If you’re devopsing around (a variant of horsing around) several Azure subscriptions daily like I do, chances are you have a time slot in your calendar dedicated to housekeeping duties. At Compositional IT we have about 8 devs (including me) capable of deploying their work to our subscriptions, so resources can pop up and sometimes not get disposed of once they’ve outlived their purpose. Stray resources incur unnecessary costs, might present an increased attack surface, and - if you stare into the Azure Portal as much as I do – are also a form of visual smog. If, in addition to that, your attention to detail is that of a caffeinated squirrel, you might appreciate a way to run scripted queries that return a list of only what you want to see, rather than having to scan through a list of everything there is with your eyes and hope you haven't missed something.
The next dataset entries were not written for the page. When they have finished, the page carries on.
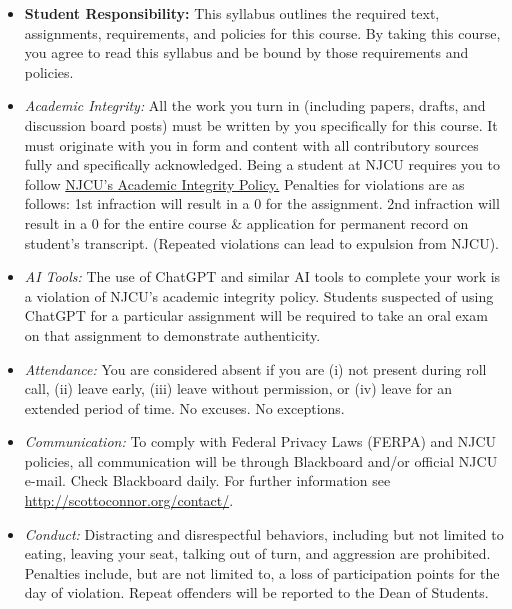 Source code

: \documentclass[article,oneside]{memoir}
\begin{document}
\begin{itemize}

\item \textbf{Student Responsibility:} This syllabus outlines the required text, assignments, requirements, and policies for this course. By taking this course, you agree to read this syllabus and be bound by those requirements and policies. 

 \item \textit{Academic Integrity:} All the work you turn in (including papers, drafts, and discussion board posts) must be written by you specifically for this course. It must originate with you in form and content with all contributory sources fully and specifically acknowledged. Being a student at NJCU requires you to follow \href{http://scottoconnor.org/resources/Plagiarism.pdf}{NJCU's Academic Integrity Policy.} Penalties for violations are as follows: 1st infraction will result in a 0 for the assignment.  2nd infraction will result in a 0 for the entire course \& application for permanent record on student's transcript. (Repeated violations can lead to expulsion from NJCU). 

\item \textit{AI Tools:} The use of ChatGPT and similar AI tools to complete your work is a violation of NJCU's academic integrity policy. Students suspected of using ChatGPT for a particular assignment will be required to take an oral exam on that assignment to demonstrate authenticity. 

\item \textit{Attendance:} You are considered absent if you are (i) not present during roll call, (ii) leave early, (iii) leave without permission, or (iv) leave for an extended period of time. No excuses. No exceptions.



\item \textit{Communication:} To comply with Federal Privacy Laws (FERPA) and NJCU policies, all communication will be through Blackboard and/or official NJCU e-mail. Check Blackboard daily. For further information see \href{http://scottoconnor.org/contact/}{http://scottoconnor.org/contact/}.

\item \textit{Conduct:} Distracting and disrespectful behaviors, including but not limited to eating, leaving your seat, talking out of turn, and aggression are prohibited. Penalties include, but are not limited to, a loss of participation points for the day of violation. Repeat offenders will be reported to the Dean of Students. 


\end{itemize}
\end{document}
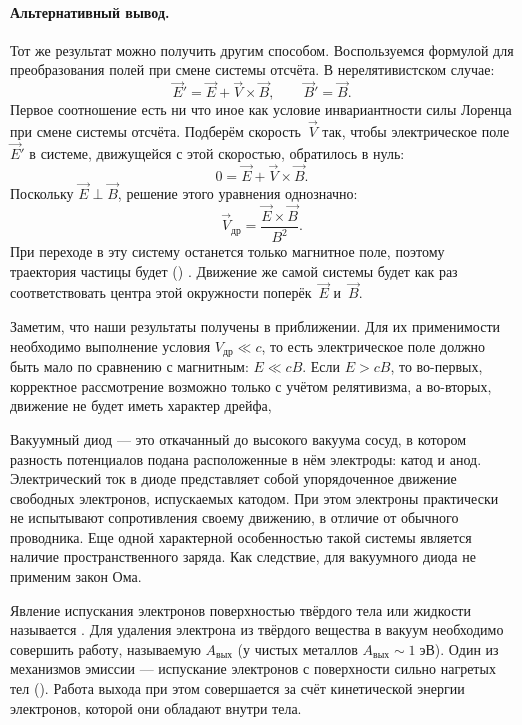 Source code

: 
\paragraph{Альтернативный вывод.}
Тот же результат можно получить другим способом. Воспользуемся
формулой для преобразования полей при смене системы отсчёта. В нерелятивистском
случае:
\[
\vec{E}' = \vec{E} + \vec{V}\times \vec{B},\qquad \vec{B}'=\vec{B}.
\]
Первое соотношение есть ни что иное как условие инвариантности силы
Лоренца при смене системы отсчёта. Подберём скорость~$\vec{V}$ так, чтобы
электрическое поле $\vec{E}'$ в системе, движущейся с этой скоростью, обратилось
в нуль:
\[
 0 = \vec{E} + \vec{V}\times \vec{B}.
\]
Поскольку $\vec{E}\perp \vec{B}$, решение этого уравнения однозначно:
\begin{equation}
    \vec{V}_{др} = \frac{\vec{E}\times \vec{B}}{B^2}.
\end{equation}
При переходе в эту систему останется только магнитное поле, поэтому
траектория частицы будет  ()
. Движение же самой системы будет как раз соответствовать
 центра этой окружности поперёк~$\vec{E}$ и~$\vec{B}$.

\begin{lab:note}
Заметим, что наши результаты получены в 
приближении. Для их применимости необходимо выполнение условия $V_{др}\ll c$,
то есть электрическое поле должно быть мало по сравнению с магнитным: $E\ll cB$.
Если $E>cB$, то во-первых, корректное рассмотрение возможно только с учётом
релятивизма, а во-вторых, движение не будет иметь характер дрейфа,
\end{lab:note}



Вакуумный диод --- это откачанный до высокого вакуума сосуд,
в котором разность потенциалов подана расположенные в нём электроды:
катод и анод. Электрический ток в диоде представляет собой упорядоченное
движение
свободных электронов, испускаемых катодом.  При этом электроны практически не
испытывают сопротивления своему движению, в отличие от обычного проводника.
Еще одной характерной особенностью такой системы является наличие
пространственного заряда. Как следствие, для вакуумного диода не применим закон
Ома.

Явление испускания электронов поверхностью твёрдого тела или жидкости называется
. Для удаления электрона из твёрдого вещества в
вакуум необходимо совершить работу, называемую  $A_{вых}$
(у чистых металлов $A_{вых}\sim 1\;эВ$).
Один из механизмов эмиссии --- испускание электронов с поверхности сильно
нагретых тел (). Работа выхода при этом
совершается за счёт кинетической энергии электронов, которой они обладают
внутри тела.

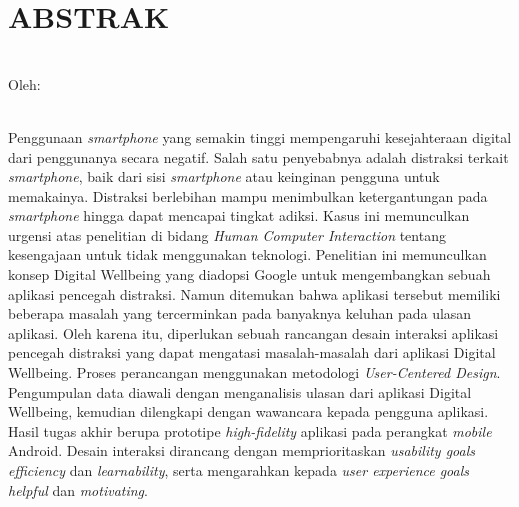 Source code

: \clearpage
\chapter*{ABSTRAK}

\begin{center}
  \textbf{\MakeUppercase{\thetitle}} \\[1em]
  
  Oleh: \\
  \MakeUppercase{\theauthor} \\
\end{center}

\begin{singlespace}
  Penggunaan \textit{smartphone} yang semakin tinggi mempengaruhi kesejahteraan digital dari penggunanya secara negatif.
  Salah satu penyebabnya adalah distraksi terkait \textit{smartphone}, baik dari sisi \textit{smartphone} atau keinginan pengguna untuk memakainya.
  Distraksi berlebihan mampu menimbulkan ketergantungan pada \textit{smartphone} hingga dapat mencapai tingkat adiksi.
  Kasus ini memunculkan urgensi atas penelitian di bidang \textit{Human Computer Interaction} tentang kesengajaan untuk tidak menggunakan teknologi.
  Penelitian ini memunculkan konsep Digital Wellbeing yang diadopsi Google untuk mengembangkan sebuah aplikasi pencegah distraksi.
  Namun ditemukan bahwa aplikasi tersebut memiliki beberapa masalah yang tercerminkan pada banyaknya keluhan pada ulasan aplikasi.
  Oleh karena itu, diperlukan sebuah rancangan desain interaksi aplikasi pencegah distraksi yang dapat mengatasi masalah-masalah dari aplikasi Digital Wellbeing.
  Proses perancangan menggunakan metodologi \textit{User-Centered Design}.
  Pengumpulan data diawali dengan menganalisis ulasan dari aplikasi Digital Wellbeing, kemudian dilengkapi dengan wawancara kepada pengguna aplikasi.
  Hasil tugas akhir berupa prototipe \textit{high-fidelity} aplikasi pada perangkat \textit{mobile} Android.
  Desain interaksi dirancang dengan memprioritaskan \textit{usability goals efficiency} dan \textit{learnability}, serta mengarahkan kepada \textit{user experience goals helpful} dan \textit{motivating}.

\end{singlespace}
The idea behind this is that the query logic will be applied consistently, whereas my attention will not.
My solution to this problem space is to:
- Set up all subscriptions to emit Activity Logs to a Log Analytics Workspace,
- Develop log queries to extract the data I want,
- Use a PowerShell script to run those queries against the workspace anytime I want.
Part 1: Setting up your subscription(s)
Before we can query any logs, we need to start collecting said logs. To that end (and other ends) I happen to have a ‘maintenance’ resource group with a several maintenance resources. One of them is a maintenance Log Analytics Workspace. This workspace ingests Activity Logs from all the subscriptions I rake.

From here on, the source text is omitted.